As mulheres que escrevem vivem perigosamente


Hoje, Dia Mundial da Poesia, publico um poema da poetisa Sylvia Plath que remete para mais do que túlipas. Como todo o bom poema, o tema é mais complexo do que parece e esta particularidade torna a poesia singular e especial enquanto forma de arte. E hoje é a arte que celebramos.



As túlipas


As túlipas são demasiado sensíveis; é inverno aqui. Vê como tudo está branco, silencioso e calmo. Deitada, isolada e calma vou apercebendo a quietude enquanto a luz incide naquelas paredes brancas, nesta cama, nestas mãos. Não sou ninguém; nada tenho a ver com sobressaltos. Entreguei o meu nome, as minhas roupas de sair às enfermeiras, a minha história ao anestesista e o meu corpo aos cirurgiões.
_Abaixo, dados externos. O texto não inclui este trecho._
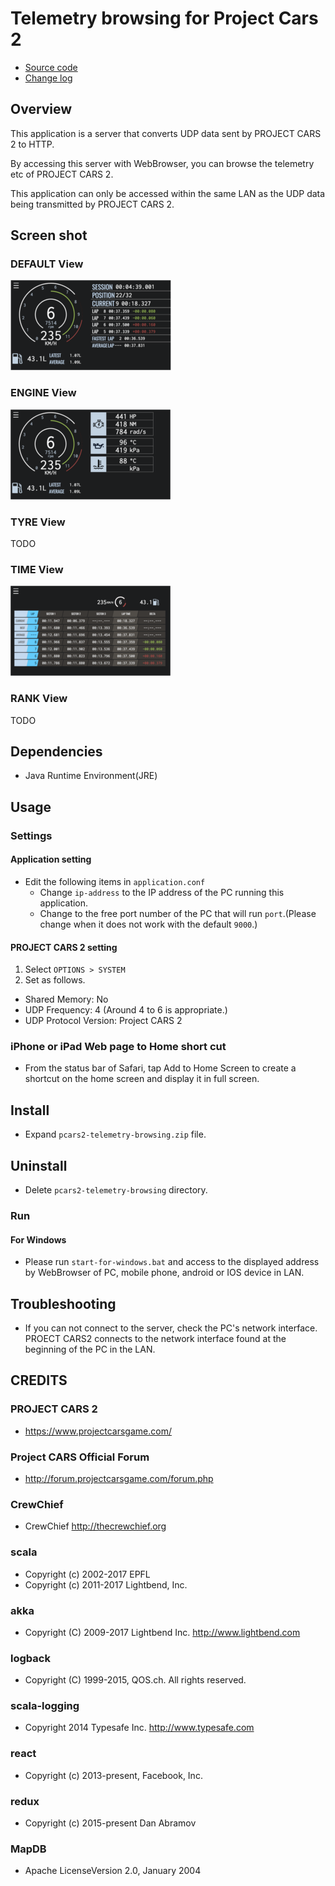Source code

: # Telemetry browsing for Project Cars 2
* [Source code](https://github.com/nabezokodaikon/pcars2-telemetry-browsing)
* [Change log](./doc/changelog.md)


## Overview
This application is a server that converts UDP data sent by PROJECT CARS 2 to HTTP.

By accessing this server with WebBrowser, you can browse the telemetry etc of PROJECT CARS 2.

This application can only be accessed within the same LAN as the UDP data being transmitted by PROJECT CARS 2.


## Screen shot
### DEFAULT View
![SIMPLE](./screenshot/default.png)

### ENGINE View
![MOTEC](./screenshot/engine.png)

### TYRE View
TODO

### TIME View
![TIME](./screenshot/time.png)

### RANK View
TODO


## Dependencies
* Java Runtime Environment(JRE)


## Usage
### Settings
#### Application setting
* Edit the following items in `application.conf`
  * Change `ip-address` to the IP address of the PC running this application.
  * Change to the free port number of the PC that will run `port`.(Please change when it does not work with the default `9000`.)
#### PROJECT CARS 2 setting
1. Select `OPTIONS > SYSTEM`
1. Set as follows.
  * Shared Memory: No
  * UDP Frequency: 4 (Around 4 to 6 is appropriate.)
  * UDP Protocol Version: Project CARS 2

### iPhone or iPad Web page to Home short cut
* From the status bar of Safari, tap Add to Home Screen to create a shortcut on the home screen and display it in full screen.


## Install
* Expand `pcars2-telemetry-browsing.zip` file.


## Uninstall
* Delete `pcars2-telemetry-browsing` directory.


### Run
#### For Windows
* Please run `start-for-windows.bat` and access to the displayed address by WebBrowser of PC, mobile phone, android or IOS device in LAN.


## Troubleshooting
* If you can not connect to the server, check the PC's network interface.  
PROECT CARS2 connects to the network interface found at the beginning of the PC in the LAN.


## CREDITS
### PROJECT CARS 2
* <https://www.projectcarsgame.com/>
### Project CARS Official Forum 
* <http://forum.projectcarsgame.com/forum.php>
### CrewChief
* CrewChief <http://thecrewchief.org>
### scala
* Copyright (c) 2002-2017 EPFL
* Copyright (c) 2011-2017 Lightbend, Inc.
### akka
* Copyright (C) 2009-2017 Lightbend Inc. <http://www.lightbend.com>
### logback
* Copyright (C) 1999-2015, QOS.ch. All rights reserved.
### scala-logging
* Copyright 2014 Typesafe Inc. <http://www.typesafe.com>
### react
* Copyright (c) 2013-present, Facebook, Inc.
### redux
* Copyright (c) 2015-present Dan Abramov
### MapDB
* Apache LicenseVersion 2.0, January 2004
Apoiaram-me a cabeça entre as almofadas e a dobra do lençol como um olho entre duas pálpebras brancas que jamais se fecham. Estúpida pupila, ela que tem de estar atenta tudo. As enfermeiras vão e vêm, não perturbam, passam com as suas toucas brancas como gaivotas voando para terra, com as mãos sempre ocupadas, todas idênticas, sendo assim impossível dizer quantas são.


Para elas o meu corpo é um seixo, tratam-no como a água trata os seixos sobre os quais corre, polindo-os suavemente. Trazem-me o torpor nas suas agulhas reluzentes, trazem-me o sono. Neste momento perdi-me, estou cansada das minhas bagagens... A minha maleta de couro como uma caixa de pílulas negra, o marido e a filha sorrindo-me do retrato de família; os seus sorrisos penetram-me na pele, como pequenos anzóis sorridentes.


Deixei a vida correr, um velho cargueiro com trinta anos agarrando-se obstinadamente ao meu nome e endereço. Limparam-me de todas as minhas associações afectivas. Aterrada e nua sobre a maca acolchoada de plástico verde vi o meu serviço de chá, as minhas cómodas de roupa branca, os meus livros afundarem-se até os perder de vista, e a água cobriu-me a cabeça. Sou uma freira agora, nunca fui tão pura.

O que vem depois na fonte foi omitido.